OIDC Claims You Must Understand

OIDC workload federation usually fails because a team treats a valid signature as sufficient. A valid signature only proves the token came from the issuer. You still need to prove that this exact token was minted for your relying party, came from an allowed workload, has not expired, and matches the intended trust rule.
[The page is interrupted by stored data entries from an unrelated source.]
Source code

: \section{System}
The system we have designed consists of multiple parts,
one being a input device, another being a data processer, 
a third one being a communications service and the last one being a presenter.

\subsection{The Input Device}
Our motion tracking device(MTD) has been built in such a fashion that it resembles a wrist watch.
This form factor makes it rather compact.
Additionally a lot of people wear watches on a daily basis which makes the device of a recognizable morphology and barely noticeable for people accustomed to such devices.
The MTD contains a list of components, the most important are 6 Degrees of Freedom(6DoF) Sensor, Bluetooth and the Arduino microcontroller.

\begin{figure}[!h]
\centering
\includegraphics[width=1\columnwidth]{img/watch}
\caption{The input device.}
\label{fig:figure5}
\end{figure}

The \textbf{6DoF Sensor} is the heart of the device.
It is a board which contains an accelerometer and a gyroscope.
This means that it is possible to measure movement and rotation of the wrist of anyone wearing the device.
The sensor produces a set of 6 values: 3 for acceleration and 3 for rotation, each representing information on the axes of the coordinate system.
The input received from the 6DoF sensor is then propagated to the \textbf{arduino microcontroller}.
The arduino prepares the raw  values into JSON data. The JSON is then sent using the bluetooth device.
Claim What it means Production check
iss The issuer that signed the token. Must exactly match the trusted issuer URL. Do not accept tokens from similar-looking domains.
sub The workload identity inside that issuer. Pin to a repository, branch, service account, namespace, SPIFFE ID, or other stable workload identity.
aud The intended recipient of the token. Must match your service, STS endpoint, or configured audience. Reject broad or wrong audiences.
exp When the token expires. Reject expired tokens and keep lifetimes short. Allow only small clock skew.
iat and nbf Issue time and not-before time. Reject tokens from far in the future. Investigate excessive clock skew.
kid Header value that selects a signing key from JWKS. Use it to select the right key, but never trust it without verifying the signature.

Provider-specific claims matter too. GitHub tokens can identify repository, ref, workflow, environment, and run context. Kubernetes service account tokens identify a service account and namespace. SPIFFE JWT-SVIDs place the SPIFFE ID in sub. Your trust policy should use the most stable and least-broad claims available.

Where This Pattern Shows Up

Different platforms use different names, but the control plane is similar.

Scenario Issuer Target verifier Typical policy boundary
GitHub Actions deploys to AWS GitHub OIDC provider AWS IAM / STS Organization, repository, branch, environment, and audience.
GitHub Actions deploys to Google Cloud GitHub OIDC provider Google Cloud Workload Identity Federation Workload identity pool, provider attribute mapping, service account or direct IAM binding.
Kubernetes Pod calls Azure AKS or cluster OIDC issuer Microsoft Entra workload identity federation Issuer, subject, audience, service account, namespace, and managed identity.
Kubernetes Pod calls Google Cloud Kubernetes OIDC issuer Google Cloud Workload Identity Federation Cluster issuer, namespace, service account, and workload identity pool attributes.
SPIRE workload calls an API SPIRE JWT-SVID issuer Cloud provider or internal token gateway SPIFFE ID, trust domain, audience, and expiry.

The common goal is to avoid copying secrets into the workload environment. The cloud provider, identity platform, or gateway accepts a signed workload token only when the token matches a preconfigured trust relationship.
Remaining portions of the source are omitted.